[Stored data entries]

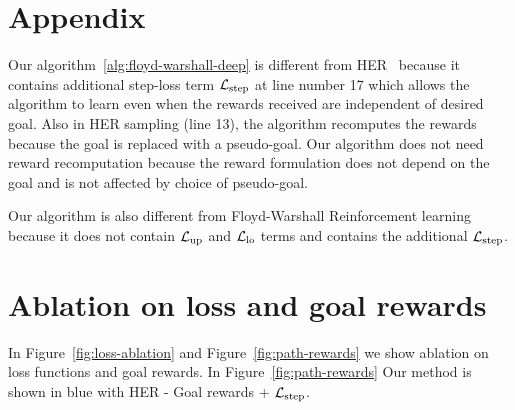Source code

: \section{Appendix}

Our algorithm~\ref{alg:floyd-warshall-deep} is different from
HER~\cite{andrychowicz2016learning} because it contains additional step-loss
term $\mathcal{L}_{\text{step}}$ at line number 17 which allows the algorithm to learn even when
the rewards received are independent of desired goal. Also in HER sampling (line
13), the algorithm recomputes the rewards because the goal is replaced with a
pseudo-goal. Our algorithm does not need reward recomputation because the reward
formulation does not depend on the goal and is not affected by choice of
pseudo-goal.

Our algorithm is also different from Floyd-Warshall Reinforcement learning
because it does not contain $\mathcal{L}_{\text{up}}$ and $\mathcal{L}_{\text{lo}}$ terms and contains the
additional $\mathcal{L}_{\text{step}}$.



\section{Ablation on loss and goal rewards}

In Figure~\ref{fig:loss-ablation} and Figure~\ref{fig:path-rewards} we show
ablation on loss functions and goal rewards. In Figure~\ref{fig:path-rewards}
Our method is shown in blue with HER - Goal rewards + $\mathcal{L}_{\text{step}}$.

\begin{figure*}
\hfill

\end{figure*}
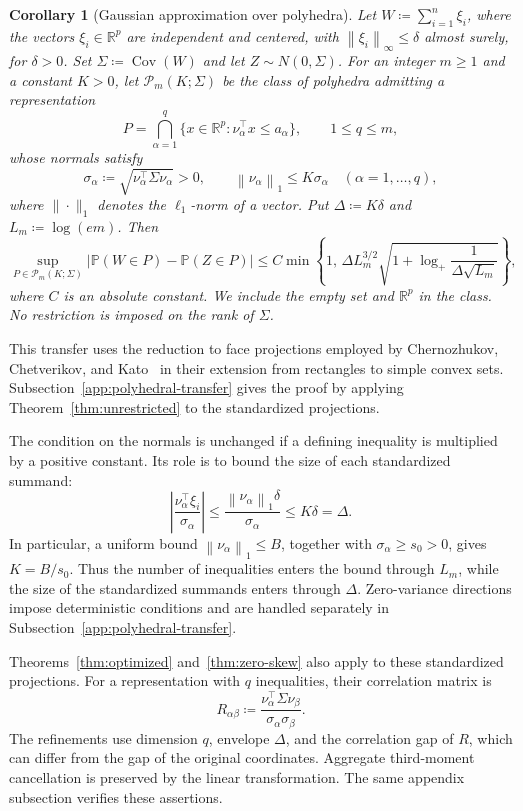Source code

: \documentclass[11pt,letterpaper]{article}
\newtheorem{corollary}{Corollary}
\theoremstyle{remark}
\newcommand{\Pp}{\mathbb P}
\newcommand{\R}{\mathbb R}
\newcommand{\Cov}{\operatorname{Cov}}
\newcommand{\norm}[1]{\left\lVert#1\right\rVert}
\begin{document}
\begin{corollary}[Gaussian approximation over polyhedra]\label{cor:polyhedra}
Let \(W\coloneqq\sum_{i=1}^n\xi_i\), where the vectors
\(\xi_i\in\R^p\) are independent and centered, with
\(\norm{\xi_i}_\infty\le\delta\) almost surely, for \(\delta>0\).
Set \(\Sigma\coloneqq\Cov(W)\) and let \(Z\sim N(0,\Sigma)\).
For an integer \(m\ge1\) and a constant \(K>0\), let
\(\mathcal P_m(K;\Sigma)\) be the class of polyhedra admitting a
representation
\[
 P=\bigcap_{\alpha=1}^q
 \{x\in\R^p:\nu_\alpha^\top x\le a_\alpha\},
 \qquad 1\le q\le m,
\]
whose normals satisfy
\[
 \sigma_\alpha\coloneqq
 \sqrt{\nu_\alpha^\top\Sigma\nu_\alpha}>0,
 \qquad \norm{\nu_\alpha}_1\le K\sigma_\alpha
 \quad(\alpha=1,\ldots,q),
\]
where $\|\cdot\|_1$ denotes the $\ell_1$-norm of a vector. 
Put \(\Delta\coloneqq K\delta\) and \(L_m\coloneqq\log(em)\).
Then
\[
 \sup_{P\in\mathcal P_m(K;\Sigma)}
 |\Pp(W\in P)-\Pp(Z\in P)|
 \le C\min\!\left\{1,\,
 \Delta L_m^{3/2}
 \sqrt{1+\log_+\frac1{\Delta\sqrt{L_m}}}\right\},
\]
where \(C\) is an absolute constant. We include the empty set and
\(\R^p\) in the class. No restriction is imposed on the
rank of \(\Sigma\).
\end{corollary}

This transfer uses the reduction to face projections employed by
Chernozhukov, Chetverikov, and Kato~\cite[Section~3.1 and the proof of
Proposition~3.1]{CCK2017} in their extension from rectangles to simple
convex sets. Subsection~\ref{app:polyhedral-transfer} gives the proof
by applying Theorem~\ref{thm:unrestricted} to the standardized
projections.

The condition on the normals is unchanged if a defining inequality
is multiplied by a positive constant. Its role is to bound the size
of each standardized summand:
\[
 \left|\frac{\nu_\alpha^\top\xi_i}{\sigma_\alpha}\right|
 \le\frac{\norm{\nu_\alpha}_1\delta}{\sigma_\alpha}
 \le K\delta=\Delta.
\]
In particular, a uniform bound \(\norm{\nu_\alpha}_1\le B\),
together with \(\sigma_\alpha\ge s_0>0\), gives \(K=B/s_0\).
Thus the number of inequalities enters the bound through \(L_m\),
while the size of the standardized summands enters through \(\Delta\).
Zero-variance directions impose deterministic conditions and are
handled separately in Subsection~\ref{app:polyhedral-transfer}.

Theorems~\ref{thm:optimized} and~\ref{thm:zero-skew} also apply to
these standardized projections. For a representation with \(q\)
inequalities, their correlation matrix is
\[
 R_{\alpha\beta}\coloneqq
 \frac{\nu_\alpha^\top\Sigma\nu_\beta}
      {\sigma_\alpha\sigma_\beta}.
\]
The refinements use dimension \(q\), envelope \(\Delta\), and the
correlation gap of \(R\), which can differ from the gap of the
original coordinates. Aggregate third-moment cancellation is
preserved by the linear transformation. The same appendix subsection
verifies these assertions.
\end{document}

GOAL OF THE EXERCISE: In the lines above, find each one with "mathbb" and list it.

FINAL ANSWER:
\newcommand{\Pp}{\mathbb P}
\newcommand{\R}{\mathbb R}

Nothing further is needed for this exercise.